通常は、この2つが自然とバランスをとりながら働いており、意識的にコントロールすることはできません。

ところが、過労、心労、薬の長期服用などで心身に強いストレスがかかると、免疫力は激減します。ストレスによって自律神経の働きに乱れが生じることが、その原因です。

交感神経と副交感神経のバランスがくずれ、自血球にも悪影響が及ぶのです。

つまり、交感神経の働きが優位になり、アドレナリンというホルモンが分泌され、顆粒球が必要以上に増加することになります。

顆粒球は殺菌などの役目を終えて消滅する際に、活性酸素を発生させるため、大量にできると、体のあちこちの細胞や組織を破壊してしまうのです。

逆にいえば、免疫力をアップさせるには、副交感神経を刺激して、優位に保っておくことが非常にたいせつです。

とはいえ、副交感神経を過剰に優位にさせてもいけません。花粉症やアトピーなどを招くことになるからです。

ただ、ある程度副交感神経を優位にしておけば、自律神経のバランスがとれ、免疫力も高まります。

では、副交感神経を優位に保つには具体的にどうすればよいのでしょうか。

まず、免疫力を低下させる最大の原因であるストレスのもとを探し、それを軽減させましょう。

悩みがないか、働きすぎていないかなど、自分の生活をふり返り、ストレスをためないように気持ちを切りかえることが必要です。

適度な運動をすることもたいせつです。体がポカポカして汗ばむくらいの運動は、副交感神経を優位にします。

次に薬の問題です。ステロイド剤などの業は長期に使うと交感神経を過剰に優位にします。できるだけ使用を控えたほうがいいでしょう。

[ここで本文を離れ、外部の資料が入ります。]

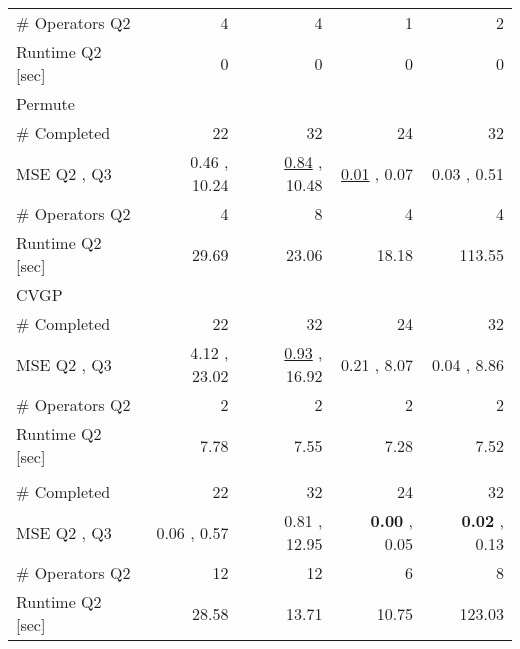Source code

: \begin{tabularx}{\textwidth}{lRRRR}
\qquad \# Operators Q2  &  4\phantom{.00}  &  4\phantom{.00}  &  1\phantom{.00}  &  2\phantom{.00}  \\ 
\qquad Runtime Q2 [sec]  &  0\phantom{.00}  &  0\phantom{.00}  &  0\phantom{.00}  &  0\phantom{.00}  \\ 
Permute  &     &     &     &     \\ 
\qquad  \# Completed  &  22\phantom{.00}  &  32\phantom{.00}  &  24\phantom{.00}  &  32\phantom{.00}  \\ 
\qquad MSE Q2 ,  Q3  &  0.46  ,  10.24  &  \underline{0.84}  ,  10.48  &  \underline{0.01}  ,  0.07  &  0.03  ,  0.51  \\ 
\qquad \# Operators Q2  &  4\phantom{.00}  &  8\phantom{.00}  &  4\phantom{.00}  &  4\phantom{.00}  \\ 
\qquad Runtime Q2 [sec]  &  29.69  &  23.06  &  18.18  &  113.55  \\ 
CVGP  &     &     &     &     \\ 
\qquad  \# Completed  &  22\phantom{.00}  &  32\phantom{.00}  &  24\phantom{.00}  &  32\phantom{.00}  \\ 
\qquad MSE Q2 ,  Q3  &  4.12  ,  23.02  &  \underline{0.93}  ,  16.92  &  0.21  ,  8.07  &  0.04  ,  8.86  \\ 
\qquad \# Operators Q2  &  2\phantom{.00}  &  2\phantom{.00}  &  2\phantom{.00}  &  2\phantom{.00}  \\ 
\qquad Runtime Q2 [sec]  &  7.78  &  7.55  &  7.28  &  7.52  \\ 
\ours{}  &     &     &     &     \\ 
\qquad  \# Completed  &  22\phantom{.00}  &  32\phantom{.00}  &  24\phantom{.00}  &  32\phantom{.00}  \\ 
\qquad MSE Q2 ,  Q3  &  0.06  ,  0.57  &  0.81  ,  12.95  &  \textbf{0.00}  ,  0.05  &  \textbf{0.02}  ,  0.13  \\ 
\qquad \# Operators Q2  &  12\phantom{.00}  &  12\phantom{.00}  &  6\phantom{.00}  &  8\phantom{.00}  \\ 
\qquad Runtime Q2 [sec]  &  28.58  &  13.71  &  10.75  &  123.03  \\ 
\bottomrule
\end{tabularx}{\textwidth}

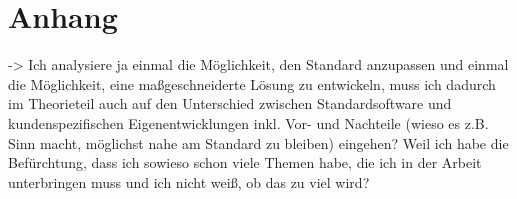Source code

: \chapter{Anhang}

-> Ich analysiere ja einmal die Möglichkeit, den Standard anzupassen und einmal die Möglichkeit, eine ma\ss geschneiderte Lösung zu entwickeln, muss ich dadurch im Theorieteil auch auf den Unterschied zwischen Standardsoftware und kundenspezifischen Eigenentwicklungen inkl. Vor- und Nachteile (wieso es z.B. Sinn macht, möglichst nahe am Standard zu bleiben) eingehen? Weil ich habe die Befürchtung, dass ich sowieso schon viele Themen habe, die ich in der Arbeit unterbringen muss und ich nicht wei\ss, ob das zu viel wird?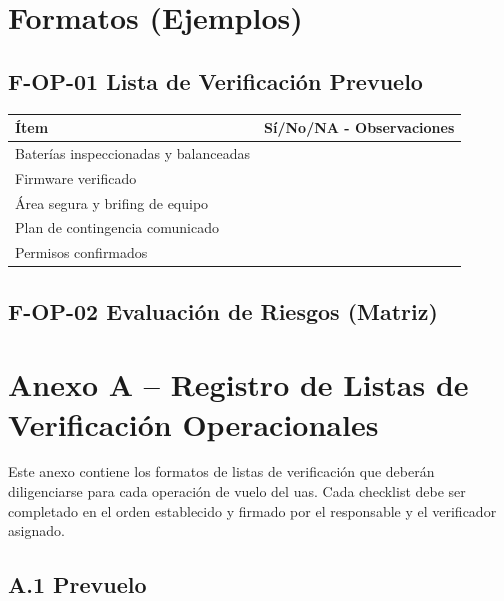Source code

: \section*{Formatos (Ejemplos)}

\subsection*{F-OP-01 Lista de Verificación Prevuelo}
\begin{longtable}{@{}p{6cm}p{8cm}@{}}
\toprule
\textbf{Ítem} & \textbf{Sí/No/NA - Observaciones} \\ \midrule
Baterías inspeccionadas y balanceadas & \\
Firmware verificado & \\
Área segura y brifing de equipo & \\
Plan de contingencia comunicado & \\
Permisos confirmados & \\
\bottomrule
\end{longtable}

\subsection*{F-OP-02 Evaluación de Riesgos (Matriz)}

\section*{Anexo A – Registro de Listas de Verificación Operacionales}

Este anexo contiene los formatos de listas de verificación que deberán diligenciarse para cada operación de vuelo del \gls{uas}. Cada checklist debe ser completado en el orden establecido y firmado por el responsable y el verificador asignado.

\subsection*{A.1 Prevuelo}

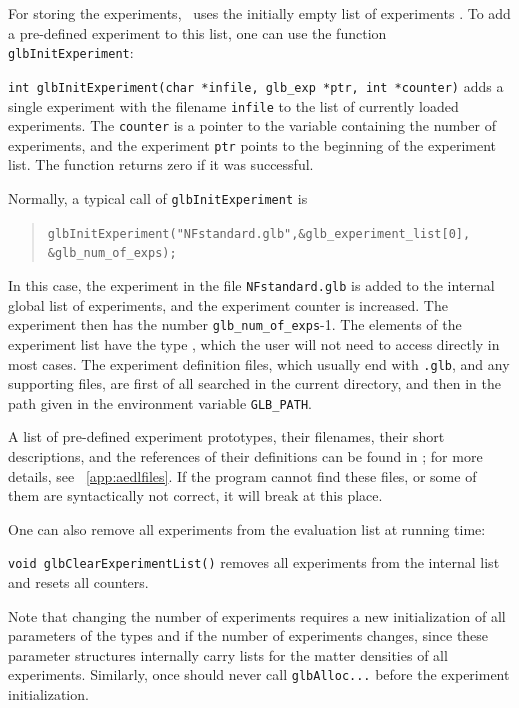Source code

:  
For storing the experiments, \GLOBES\ uses the initially empty list of experiments . To add a pre-defined experiment to this list, one can use the function {\tt glbInitExperiment}:
\begin{function}
{\tt int glbInitExperiment(char *infile, glb\_exp *ptr, int *counter)}
 adds a single experiment with the filename {\tt infile} to the list of currently loaded experiments. The {\tt counter} is a pointer to the 
 variable containing the number of experiments, and the experiment {\tt ptr}
 points to the beginning of the experiment list. The function returns
 zero if it was successful. 
\end{function}
Normally, a typical  call of {\tt glbInitExperiment} is 
\begin{quote}
{\tt glbInitExperiment("NFstandard.glb",\&glb\_experiment\_list[0],\\  \hspace*{8cm} \&glb\_num\_of\_exps); }
\end{quote}
In this case, the experiment in the file {\tt NFstandard.glb} is added to the internal global list of experiments, and the experiment counter is increased. The
experiment then has the number {\tt glb\_num\_of\_exps}-1. The elements
of the experiment list have the type , which the
user will not need to access directly in most cases. The experiment definition files, which usually end with {\tt .glb}, and any
supporting files, are first of all searched in the current directory, and then in the path given in the environment variable \verb+GLB_PATH+.
%
%

A list of pre-defined experiment prototypes, their filenames, their short descriptions, and the references of their definitions can be found in ; for more details, see \App~\ref{app:aedlfiles}. If the program cannot find these files, or some of them are syntactically not correct, it will break at this place. 

One can also remove all experiments from the evaluation list at running
 time:
\begin{function}
{\tt void glbClearExperimentList()} removes all experiments from the internal list and resets all counters.   
\end{function}
Note that changing the number of experiments requires a new initialization
of all parameters of the types  and 
if the number of experiments changes, since these parameter structures internally carry lists for the matter densities of all experiments. Similarly, once should never call {\tt glbAlloc...} before the
experiment initialization.

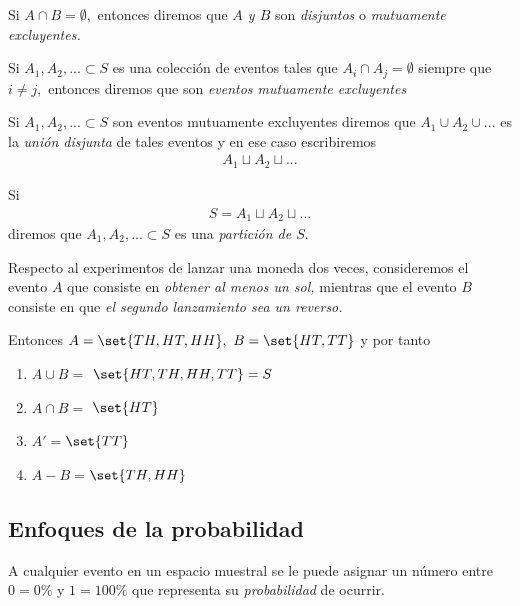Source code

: Si $A\cap B= \emptyset,$ entonces diremos que \emph{$A$ y $B$} son \emph{disjuntos} o \emph{mutuamente excluyentes.} 

\begin{defn}
	Si $A_{1},A_{2},... \subset S$ es una colección de eventos tales que $A_{i}\cap A_{j}=\emptyset$ siempre que $i\neq j,$ entonces diremos que son \emph{eventos mutuamente excluyentes}
\end{defn}

\begin{defn}
	Si $A_{1}, A_{2}, ...\subset S$ son eventos mutuamente excluyentes diremos que $A_{1} \cup A_{2} \cup ... $ es la \emph{unión disjunta} de tales eventos y en ese caso escribiremos
	\begin{align*}
		A_{1}\sqcup A_{2} \sqcup ...
	\end{align*}
\end{defn}


\begin{defn}
	Si \begin{align*}
		S=A_{1}\sqcup A_{2} \sqcup ...
	\end{align*}
	diremos que $A_{1},A_{2},...\subset S$  es una \emph{partición de $S.$}
\end{defn}


\begin{ejemplo}
	\label{exmp:1.9}
	Respecto al experimentos de lanzar una moneda dos veces, consideremos el evento $A$ que consiste en \emph{obtener al menos un sol,}  mientras que el evento $B$ consiste en que \emph{el segundo lanzamiento sea un reverso.}
	
	Entonces $A=\set{TH,HT,HH},$ $B=\set{HT,TT}$ y por tanto 
	\begin{enumerate}
		\item $A\cup B =$ $\set{HT,TH,HH,TT}= S$ 
		\item $A\cap B =$ $\set{HT}$ 
		\item $A'=$$\set{TT}$
		\item $A-B=$$\set{TH,HH}$
	\end{enumerate}
	
\end{ejemplo}


\subsection{Enfoques de la probabilidad}

A cualquier evento en un espacio muestral se le puede asignar un número entre $0=0\%$ y $1=100\%$ que representa su \emph{probabilidad} de ocurrir.


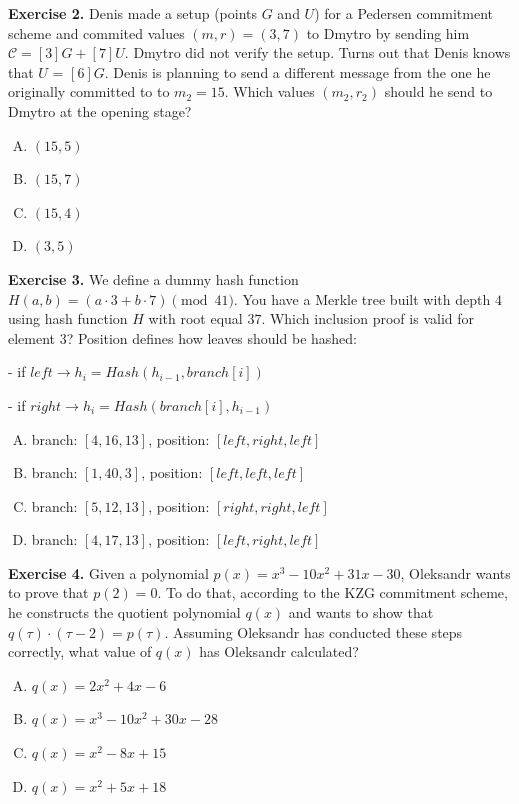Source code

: \documentclass[../lecture-notes.tex]{subfiles}
\begin{document}
\textbf{Exercise 2.} Denis made a setup (points $G$ and $U$) for a Pedersen commitment scheme and commited values $(m, r) = (3, 7)$ to Dmytro
by sending him $\mathcal{C} = [3]G + [7]U$. Dmytro did not verify the setup. Turns out that Denis knows that $U$ = $[6]G$. 
Denis is planning to send a different message from the one he originally committed to
to $m_2 = 15$. Which values $(m_2, r_2)$ should he send to Dmytro at the opening stage?
\begin{enumerate}[(A)]
    \item $(15, 5)$
    \item $(15, 7)$
    \item $(15, 4)$
    \item $(3, 5)$
\end{enumerate}

\newpage

\textbf{Exercise 3.} We define a dummy hash function $H(a, b) = (a \cdot 3 + b \cdot 7) \pmod{41}$. You have a Merkle tree built with depth $4$ 
using hash function $H$ with root equal $37$. Which inclusion proof is valid for element $3$?
Position defines how leaves should be hashed:

    - if $left \rightarrow h_i = Hash(h_{i-1}, branch[i])$

    - if $right \rightarrow  h_i = Hash(branch[i], h_{i-1})$

\begin{enumerate}[(A)]
    \item branch: $[4, 16, 13]$, position: $[left, right, left]$
    \item branch: $[1, 40, 3]$, position: $[left, left, left]$
    \item branch: $[5, 12, 13]$, position: $[right, right, left]$
    \item branch: $[4, 17, 13]$, position: $[left, right, left]$
\end{enumerate}

\textbf{Exercise 4.} Given a polynomial $p(x) = x^3 - 10x^2 + 31x - 30$, Oleksandr wants to prove that $p(2)=0$. 
To do that, according to the KZG commitment scheme, he constructs the quotient polynomial $q(x)$ and wants 
to show that $q(\tau) \cdot (\tau - 2) = p(\tau)$. Assuming Oleksandr has conducted these steps correctly, 
what value of $q(x)$ has Oleksandr calculated?

\begin{enumerate}[(A)]
    \item $q(x) = 2x^2 + 4x - 6$
    \item $q(x) = x^3 - 10x^2 + 30x - 28$
    \item $q(x) = x^2 - 8x + 15$
    \item $q(x) = x^2 + 5x + 18$
\end{enumerate}
\end{document}
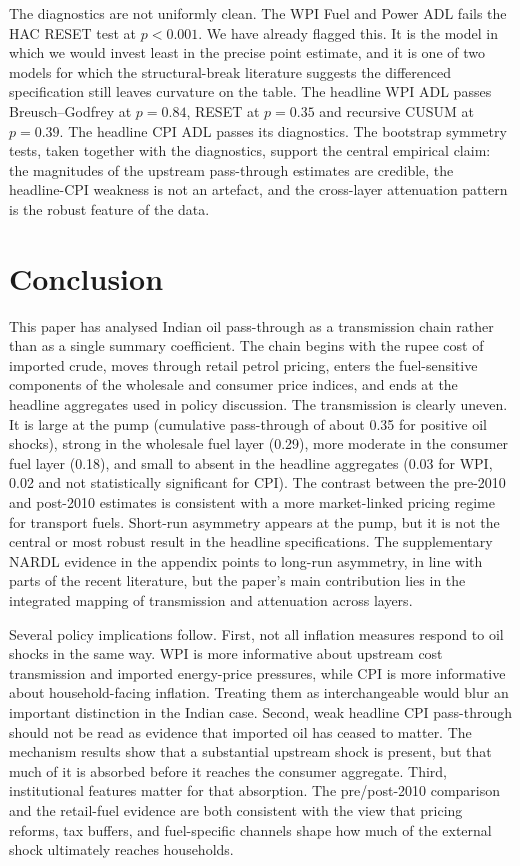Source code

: \documentclass[11pt,a4paper]{article}
\begin{document}
The diagnostics are not uniformly clean. The WPI Fuel and Power ADL fails the HAC RESET test at $p < 0.001$. We have already flagged this. It is the model in which we would invest least in the precise point estimate, and it is one of two models for which the structural-break literature suggests the differenced specification still leaves curvature on the table. The headline WPI ADL passes Breusch--Godfrey at $p = 0.84$, RESET at $p = 0.35$ and recursive CUSUM at $p = 0.39$. The headline CPI ADL passes its diagnostics. The bootstrap symmetry tests, taken together with the diagnostics, support the central empirical claim: the magnitudes of the upstream pass-through estimates are credible, the headline-CPI weakness is not an artefact, and the cross-layer attenuation pattern is the robust feature of the data.

\section{Conclusion}
\label{sec:conc}

This paper has analysed Indian oil pass-through as a transmission chain rather than as a single summary coefficient. The chain begins with the rupee cost of imported crude, moves through retail petrol pricing, enters the fuel-sensitive components of the wholesale and consumer price indices, and ends at the headline aggregates used in policy discussion. The transmission is clearly uneven. It is large at the pump (cumulative pass-through of about 0.35 for positive oil shocks), strong in the wholesale fuel layer (0.29), more moderate in the consumer fuel layer (0.18), and small to absent in the headline aggregates (0.03 for WPI, 0.02 and not statistically significant for CPI). The contrast between the pre-2010 and post-2010 estimates is consistent with a more market-linked pricing regime for transport fuels. Short-run asymmetry appears at the pump, but it is not the central or most robust result in the headline specifications. The supplementary NARDL evidence in the appendix points to long-run asymmetry, in line with parts of the recent literature, but the paper's main contribution lies in the integrated mapping of transmission and attenuation across layers.

Several policy implications follow. First, not all inflation measures respond to oil shocks in the same way. WPI is more informative about upstream cost transmission and imported energy-price pressures, while CPI is more informative about household-facing inflation. Treating them as interchangeable would blur an important distinction in the Indian case. Second, weak headline CPI pass-through should not be read as evidence that imported oil has ceased to matter. The mechanism results show that a substantial upstream shock is present, but that much of it is absorbed before it reaches the consumer aggregate. Third, institutional features matter for that absorption. The pre/post-2010 comparison and the retail-fuel evidence are both consistent with the view that pricing reforms, tax buffers, and fuel-specific channels shape how much of the external shock ultimately reaches households.
\end{document}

食事の際、ゆっくり食べることもおすすめです。食べること自体が副交感神経を優位にします。水分をたっぷりとることも忘れないこと。

体をあたためて血流をよくすることも欠かせません。少しぬるめのお風呂につかったり、カイロを使ったりするのもいいでしょう。

また、深呼吸も副交感神経を優位にするいい方法です。

これらのことを心がけて実行すれば、免疫力を上げるのに大いに役立つでしょう。

なお、顆粒球とリンパ球のバランスをくわしく知りたい人は、血液検査で白血球の内容を調べてもらうことができます。